Le célèbre poète et romancier Michel Butor, qui enseigna la littérature à l’Université de Genève jusqu’en 1991, est décédé à le 24 août, à l’âge de 89 ans, à l’hôpital de Contamines-sur-Arve (Haute-Savoie). En hommage à son œuvre, nous publions un entretien avec l’écrivain initialement paru dans Scènes magazine en juillet 2016, à l’occasion de l’exposition “Butor et le livre d’artiste” qu’accueillait la Fondation Martin Bodmer. L’écrivain, qui depuis Degrés (1960), a tourné le dos à la forme romanesque, évoque dans cette interview sa pratique du livre-objet et du livre d’artiste.
Où se situe la différence entre un livre-objet et un livre d’artiste ?
On parle de livre-objet pour définir un objet dont l’apparence ressemble peu à celle d’un livre, bien qu’il en soit un. Par exemple, un livre en forme de colonne sera appelé livre-objet. En revanche, on utilise le terme « livre d’artiste » pour désigner un livre issu du dialogue entre un écrivain et un artiste. Il arrive parfois que les deux partenaires n’en fassent qu’un. C’est le cas des écrivains qui sont les illustrateurs de leurs propres livres. Toutefois, les définitions de ces deux termes sont très étanches.
À quand remonte votre première collaboration avec un artiste ?
En 1962, Enrique Zanartu exposait à Paris à la Galerie du Dragon, devant laquelle je passais très souvent lorsque je me rendais aux Éditions de Minuit. Un jour, un marchand d’art m’a proposé d’écrire un texte pour accompagner le tirage d’une série d’eaux-fortes de l’artiste. J’ai accepté et nous avons réalisé un livre ensemble, qui s’appelle Rencontre. Toutefois, ma première collaboration remonte il y a plus loin encore : pendant l’Occupation, lorsque j’étais soutier, j’avais réalisé un livre à propos de Noël avec un ami. Nous avions gravé les images et les textes sur lino. C’était déjà une sorte de livre d’artiste !
Comment se déroulent les collaborations ?

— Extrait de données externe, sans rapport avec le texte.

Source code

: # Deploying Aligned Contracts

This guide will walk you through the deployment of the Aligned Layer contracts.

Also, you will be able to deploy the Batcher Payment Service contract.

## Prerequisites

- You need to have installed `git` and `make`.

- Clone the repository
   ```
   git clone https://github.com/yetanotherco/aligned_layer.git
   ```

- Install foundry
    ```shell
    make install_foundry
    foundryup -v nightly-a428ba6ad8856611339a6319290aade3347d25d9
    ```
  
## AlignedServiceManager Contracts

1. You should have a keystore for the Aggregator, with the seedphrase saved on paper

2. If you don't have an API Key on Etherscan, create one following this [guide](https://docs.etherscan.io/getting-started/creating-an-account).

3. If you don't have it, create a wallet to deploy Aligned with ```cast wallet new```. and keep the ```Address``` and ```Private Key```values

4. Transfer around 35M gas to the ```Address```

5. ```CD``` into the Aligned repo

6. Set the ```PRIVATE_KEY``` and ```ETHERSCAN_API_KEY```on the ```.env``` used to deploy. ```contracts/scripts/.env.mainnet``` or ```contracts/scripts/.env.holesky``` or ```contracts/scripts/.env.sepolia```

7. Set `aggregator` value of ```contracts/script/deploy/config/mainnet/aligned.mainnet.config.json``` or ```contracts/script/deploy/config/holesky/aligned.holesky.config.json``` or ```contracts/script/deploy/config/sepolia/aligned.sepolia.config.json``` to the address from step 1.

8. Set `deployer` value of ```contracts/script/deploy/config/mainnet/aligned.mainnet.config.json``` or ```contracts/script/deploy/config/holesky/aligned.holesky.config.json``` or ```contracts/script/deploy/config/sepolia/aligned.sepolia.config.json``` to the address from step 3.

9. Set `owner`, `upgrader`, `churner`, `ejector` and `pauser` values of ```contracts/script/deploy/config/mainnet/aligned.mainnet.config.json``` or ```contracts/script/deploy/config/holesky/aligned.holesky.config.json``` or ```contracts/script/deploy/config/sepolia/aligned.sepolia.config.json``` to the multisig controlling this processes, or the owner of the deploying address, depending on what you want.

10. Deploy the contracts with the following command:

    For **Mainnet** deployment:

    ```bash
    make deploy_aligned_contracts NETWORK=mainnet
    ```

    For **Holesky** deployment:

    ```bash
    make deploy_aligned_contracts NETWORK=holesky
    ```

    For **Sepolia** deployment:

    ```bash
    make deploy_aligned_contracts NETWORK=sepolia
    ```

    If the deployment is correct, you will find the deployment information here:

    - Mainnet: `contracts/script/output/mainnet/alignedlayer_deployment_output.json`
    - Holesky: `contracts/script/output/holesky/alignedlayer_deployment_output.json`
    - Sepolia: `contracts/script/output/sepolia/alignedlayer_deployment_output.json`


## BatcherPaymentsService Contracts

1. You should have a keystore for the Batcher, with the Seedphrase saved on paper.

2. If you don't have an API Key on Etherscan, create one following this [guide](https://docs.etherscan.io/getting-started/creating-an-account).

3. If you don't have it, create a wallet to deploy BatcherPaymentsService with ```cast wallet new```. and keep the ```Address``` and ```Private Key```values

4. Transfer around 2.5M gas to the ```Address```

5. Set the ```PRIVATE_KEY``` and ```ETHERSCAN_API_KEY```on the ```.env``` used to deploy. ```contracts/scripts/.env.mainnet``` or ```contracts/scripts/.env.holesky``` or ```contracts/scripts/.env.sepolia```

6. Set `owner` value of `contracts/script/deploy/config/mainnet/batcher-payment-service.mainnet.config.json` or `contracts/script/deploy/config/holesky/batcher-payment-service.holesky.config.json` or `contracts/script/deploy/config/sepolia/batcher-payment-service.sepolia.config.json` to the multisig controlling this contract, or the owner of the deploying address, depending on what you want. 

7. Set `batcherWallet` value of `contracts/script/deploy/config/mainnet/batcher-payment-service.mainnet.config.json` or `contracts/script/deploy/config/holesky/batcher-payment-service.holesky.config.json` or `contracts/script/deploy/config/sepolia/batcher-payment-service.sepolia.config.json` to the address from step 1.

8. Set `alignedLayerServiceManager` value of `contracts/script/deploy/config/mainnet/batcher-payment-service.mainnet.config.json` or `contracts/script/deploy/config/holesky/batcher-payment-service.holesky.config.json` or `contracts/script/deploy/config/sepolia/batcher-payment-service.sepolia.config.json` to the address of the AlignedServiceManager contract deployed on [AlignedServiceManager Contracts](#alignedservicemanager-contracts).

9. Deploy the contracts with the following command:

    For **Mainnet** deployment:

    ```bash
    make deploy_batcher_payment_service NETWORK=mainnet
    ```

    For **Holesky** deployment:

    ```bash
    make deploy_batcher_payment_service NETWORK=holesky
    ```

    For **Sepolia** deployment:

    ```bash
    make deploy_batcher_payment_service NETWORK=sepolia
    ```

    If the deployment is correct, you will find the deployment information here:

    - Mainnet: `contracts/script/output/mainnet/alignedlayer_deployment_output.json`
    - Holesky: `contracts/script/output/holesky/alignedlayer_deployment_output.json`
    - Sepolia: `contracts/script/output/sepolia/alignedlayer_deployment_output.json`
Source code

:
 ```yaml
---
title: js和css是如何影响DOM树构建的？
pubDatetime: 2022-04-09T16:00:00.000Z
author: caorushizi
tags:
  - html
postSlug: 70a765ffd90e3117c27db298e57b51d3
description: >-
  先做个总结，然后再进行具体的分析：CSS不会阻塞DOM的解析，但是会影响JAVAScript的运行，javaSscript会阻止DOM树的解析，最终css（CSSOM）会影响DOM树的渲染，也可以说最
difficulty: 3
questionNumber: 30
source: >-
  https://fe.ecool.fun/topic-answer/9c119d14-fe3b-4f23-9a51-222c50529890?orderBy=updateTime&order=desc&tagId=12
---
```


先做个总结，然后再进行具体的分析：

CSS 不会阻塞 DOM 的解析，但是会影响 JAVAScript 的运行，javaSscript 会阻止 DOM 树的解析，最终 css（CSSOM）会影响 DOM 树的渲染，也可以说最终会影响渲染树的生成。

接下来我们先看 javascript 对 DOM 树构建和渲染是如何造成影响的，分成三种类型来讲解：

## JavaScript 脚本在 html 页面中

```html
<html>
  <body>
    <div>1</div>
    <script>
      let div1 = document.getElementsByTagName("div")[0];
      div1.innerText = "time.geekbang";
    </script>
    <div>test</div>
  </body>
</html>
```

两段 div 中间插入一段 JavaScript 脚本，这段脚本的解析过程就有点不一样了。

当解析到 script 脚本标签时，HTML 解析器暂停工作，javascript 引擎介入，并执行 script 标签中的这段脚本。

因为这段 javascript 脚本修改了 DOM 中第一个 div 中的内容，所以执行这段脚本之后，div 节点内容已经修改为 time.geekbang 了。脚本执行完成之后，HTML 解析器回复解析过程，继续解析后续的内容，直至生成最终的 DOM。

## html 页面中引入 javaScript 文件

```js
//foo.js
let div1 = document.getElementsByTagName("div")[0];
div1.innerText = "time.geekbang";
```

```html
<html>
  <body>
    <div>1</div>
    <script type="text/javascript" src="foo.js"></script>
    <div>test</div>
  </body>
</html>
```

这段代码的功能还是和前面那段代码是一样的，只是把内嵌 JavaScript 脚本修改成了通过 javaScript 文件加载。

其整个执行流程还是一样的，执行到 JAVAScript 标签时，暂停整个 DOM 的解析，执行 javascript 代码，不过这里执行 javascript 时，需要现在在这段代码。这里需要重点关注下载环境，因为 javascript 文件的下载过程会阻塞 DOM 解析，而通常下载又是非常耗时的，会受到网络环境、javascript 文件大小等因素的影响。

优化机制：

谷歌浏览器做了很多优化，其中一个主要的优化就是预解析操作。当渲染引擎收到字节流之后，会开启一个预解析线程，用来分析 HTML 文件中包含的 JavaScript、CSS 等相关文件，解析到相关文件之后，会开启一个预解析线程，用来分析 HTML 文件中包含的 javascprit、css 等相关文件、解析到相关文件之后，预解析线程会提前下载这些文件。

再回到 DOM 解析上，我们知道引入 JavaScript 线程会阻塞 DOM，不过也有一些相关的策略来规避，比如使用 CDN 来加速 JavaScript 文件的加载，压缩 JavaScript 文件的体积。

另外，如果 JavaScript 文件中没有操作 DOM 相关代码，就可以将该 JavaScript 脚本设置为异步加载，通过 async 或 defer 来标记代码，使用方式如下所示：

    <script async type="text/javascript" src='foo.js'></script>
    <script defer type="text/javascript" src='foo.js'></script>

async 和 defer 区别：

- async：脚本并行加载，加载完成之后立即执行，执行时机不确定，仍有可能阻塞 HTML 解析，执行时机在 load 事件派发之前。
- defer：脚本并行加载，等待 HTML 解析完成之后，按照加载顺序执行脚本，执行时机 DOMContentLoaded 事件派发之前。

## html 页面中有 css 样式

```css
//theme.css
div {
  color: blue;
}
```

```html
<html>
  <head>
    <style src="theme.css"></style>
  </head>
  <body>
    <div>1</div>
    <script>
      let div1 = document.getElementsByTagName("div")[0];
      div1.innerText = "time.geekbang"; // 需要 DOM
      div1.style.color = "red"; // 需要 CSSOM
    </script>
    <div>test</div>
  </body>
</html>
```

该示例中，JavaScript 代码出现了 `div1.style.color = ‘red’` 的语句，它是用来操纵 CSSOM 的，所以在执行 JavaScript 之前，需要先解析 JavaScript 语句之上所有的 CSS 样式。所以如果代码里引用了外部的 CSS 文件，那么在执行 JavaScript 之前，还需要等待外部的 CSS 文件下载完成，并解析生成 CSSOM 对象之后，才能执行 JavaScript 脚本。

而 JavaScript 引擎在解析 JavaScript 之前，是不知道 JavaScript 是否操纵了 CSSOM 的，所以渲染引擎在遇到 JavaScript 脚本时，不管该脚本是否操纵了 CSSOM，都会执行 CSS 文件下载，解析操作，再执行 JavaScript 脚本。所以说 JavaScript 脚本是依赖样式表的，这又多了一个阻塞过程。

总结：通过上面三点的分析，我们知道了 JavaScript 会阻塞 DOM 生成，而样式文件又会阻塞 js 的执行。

Chaque collaboration est une aventure différente. Elles sont toujours le fruit d’une rencontre. Souvent, un artiste crée un livre et me le soumet. Ces livres sont pour moi des sortes de questions auxquelles je suis invité à répondre. Le défi est de parvenir à s’installer à l’intérieur du livre. Ce sont toujours sa contemplation et sa manipulation qui stimulent mon écriture. La différence essentielle du livre, par rapport à d’autres supports comme l’estampe, est d’être manipulable. Il invite au mouvement. Voir des livres derrière des vitrines, comme dans cette exposition (“Butor et le livre d’artiste”, NdA) suscite donc inévitablement une forme de frustration.
Qu’est-ce qui vous pousse à poursuivre ces collaborations ?
À mon âge, je pourrais décider de prendre ma retraite et de cesser d’écrire. Mais ces collaborations avec des artistes me rajeunissent; elles m’aident à rester vivant. Les dialogues que j’entretiens avec les artistes à travers ces collaborations me poussent toujours à faire quelque chose de différent.
Dans Les Mots dans la peinture, publié chez Skira en 1969, vous avez montré qu’il n’existe pas de vision pure et que l’image est toujours encadrée par du discours. Votre pratique du livre d’artiste l’illustre parfaitement.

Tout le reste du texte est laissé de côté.